House Bill 1, filed by House Speaker Pro Tempore David Meade, R-Stanford, is considered a priority for House Republicans. House Speaker David Osborne, R-Prospect, said it would move quickly through the House in the next two weeks.
“I think the goal goes way beyond savings to the Medicaid programs, to the public assistance programs,” Osborne said. “The real savings is getting people back in the work force and making them productive tax payers again and get involved with the public assistance rolls as quickly as possible.”
An analysis of how much the bill might cost has not yet been prepared.
House Minority Leader Joni Jenkins, D-Louisville, declined to comment.
At the core of the bill is a provision that would allow the state to use money from the Temporary Assistance for Needy Families program to pay private health insurance costs for people who make below 200 percent of the federal poverty line, which for a family of four, was $51,500 a year in 2019.
The program, which is called “bridge insurance” because it attempts to bridge the transition from Medicaid to private insurance, would be indefinite for people who make below 138 percent of the federal poverty level ($35,535 for a family of four). For people who are between 1138 percent of the federal poverty level and 200 percent, the state would only pick up the cost of health insurance for one year.
Meade said he is not aware of any other state who has a similar program, but said it was the top concern that came up in the Public Assistance Reform work group last year.
“No one should have to make that choice of whether they’re going to provide insurance and security for their families or go out and make more money,” Meade said.
The bill also carves out a scenario in which people receiving Medicaid under expanded eligibility requirements allowed by the federal Affordable Care Act would have work requirements — a goal of former Gov. Matt Bevin that was rejected twice by a federal court and rescinded by Gov. Andy Beshear. If 75 percent of the money the state spends on Medicaid were to go to the expanded Medicaid population, people in the expanded Medicaid program for more than a year would have to participate in at least 80 hours of work requirements a month.

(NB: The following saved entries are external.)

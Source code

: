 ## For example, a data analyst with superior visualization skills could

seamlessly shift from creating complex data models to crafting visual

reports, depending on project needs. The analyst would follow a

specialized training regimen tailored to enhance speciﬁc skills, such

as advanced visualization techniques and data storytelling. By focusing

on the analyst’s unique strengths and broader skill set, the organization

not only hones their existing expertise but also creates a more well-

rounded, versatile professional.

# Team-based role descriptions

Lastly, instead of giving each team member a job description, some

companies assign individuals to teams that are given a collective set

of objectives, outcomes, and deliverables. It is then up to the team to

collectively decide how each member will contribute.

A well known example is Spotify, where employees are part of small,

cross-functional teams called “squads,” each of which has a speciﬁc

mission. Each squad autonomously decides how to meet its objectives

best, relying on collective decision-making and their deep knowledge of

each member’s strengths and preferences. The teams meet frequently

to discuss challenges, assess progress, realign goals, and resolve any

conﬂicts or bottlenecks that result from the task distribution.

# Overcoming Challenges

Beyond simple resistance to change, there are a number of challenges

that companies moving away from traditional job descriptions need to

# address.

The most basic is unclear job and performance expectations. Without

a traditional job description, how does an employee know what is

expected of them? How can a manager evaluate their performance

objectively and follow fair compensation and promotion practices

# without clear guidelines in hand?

Currently, only 10.7 percent of the money the state spends on Medicaid goes to the expanded Medicaid population, according to a report by the Department of Medicaid Services.

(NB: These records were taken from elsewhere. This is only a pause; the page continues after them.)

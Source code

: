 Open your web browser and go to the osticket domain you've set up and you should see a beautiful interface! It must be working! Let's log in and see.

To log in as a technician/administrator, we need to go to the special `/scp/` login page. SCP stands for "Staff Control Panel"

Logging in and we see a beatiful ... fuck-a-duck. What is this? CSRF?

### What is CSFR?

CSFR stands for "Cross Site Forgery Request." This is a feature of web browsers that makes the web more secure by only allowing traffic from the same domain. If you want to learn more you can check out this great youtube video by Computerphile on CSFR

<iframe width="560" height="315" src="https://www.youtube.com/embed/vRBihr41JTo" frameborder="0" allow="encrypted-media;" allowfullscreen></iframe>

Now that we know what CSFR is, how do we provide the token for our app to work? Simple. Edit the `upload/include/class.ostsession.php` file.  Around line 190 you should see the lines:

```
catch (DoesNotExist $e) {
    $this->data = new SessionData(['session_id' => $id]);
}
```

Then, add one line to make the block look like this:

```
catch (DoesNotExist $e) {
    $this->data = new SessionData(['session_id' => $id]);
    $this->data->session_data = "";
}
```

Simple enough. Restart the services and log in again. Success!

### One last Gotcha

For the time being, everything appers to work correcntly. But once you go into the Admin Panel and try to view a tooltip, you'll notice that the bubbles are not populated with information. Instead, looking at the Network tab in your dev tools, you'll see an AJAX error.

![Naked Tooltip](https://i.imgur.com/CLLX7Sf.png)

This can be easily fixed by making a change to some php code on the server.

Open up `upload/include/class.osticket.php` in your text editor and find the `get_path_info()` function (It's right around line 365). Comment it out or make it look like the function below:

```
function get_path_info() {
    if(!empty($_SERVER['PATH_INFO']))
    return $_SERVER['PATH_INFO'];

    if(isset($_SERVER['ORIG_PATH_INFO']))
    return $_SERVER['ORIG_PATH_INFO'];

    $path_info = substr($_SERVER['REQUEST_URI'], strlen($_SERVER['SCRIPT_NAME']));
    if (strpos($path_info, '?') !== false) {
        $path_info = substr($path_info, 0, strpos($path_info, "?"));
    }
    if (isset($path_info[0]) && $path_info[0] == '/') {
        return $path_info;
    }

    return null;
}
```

Meade said the bill would also limit the people who are exempt from work requirements on SNAP to just the primary caregiver of a child.
To combat fraud, the bill allows the state to participate in a federal program called the National Accuracy Clearinghouse, which pools data between states to prevent “double dipping,” or people getting public assistance in more than one state.
The bill also would move all public assistance benefits onto one card and codifies federal restrictions against using public assistance money to buy alcohol and tobacco or to spend the money at casinos and strip-clubs. People would not be able to use more than 25 percent of their SNAP benefits on energy drinks or soft drinks. People with the public assistance card would not be allowed to use it to take money out at an ATM and would risk losing all of their public assistance benefits if they were caught selling their card.
Instead of requiring drug testing before receive public assistance, as House Republicans proposed last year, the bill requires people who have been convicted of a felony drug offense to get treatment for their addiction within 90 days of being released from prison in order to maintain their public assistance benefits.
Much of the bill, Meade said, is an attempt to “deter fraud.” Experts who testified in front of the Public Assistance Reform task force said the rate of fraud is only about two percent, but Meade is skeptical.
“Folks don’t commit fraud anticipating on getting caught,” Meade said. “So to say that we only have a two percent fraud rate, in my opinion, that’s probably pretty ridiculous.”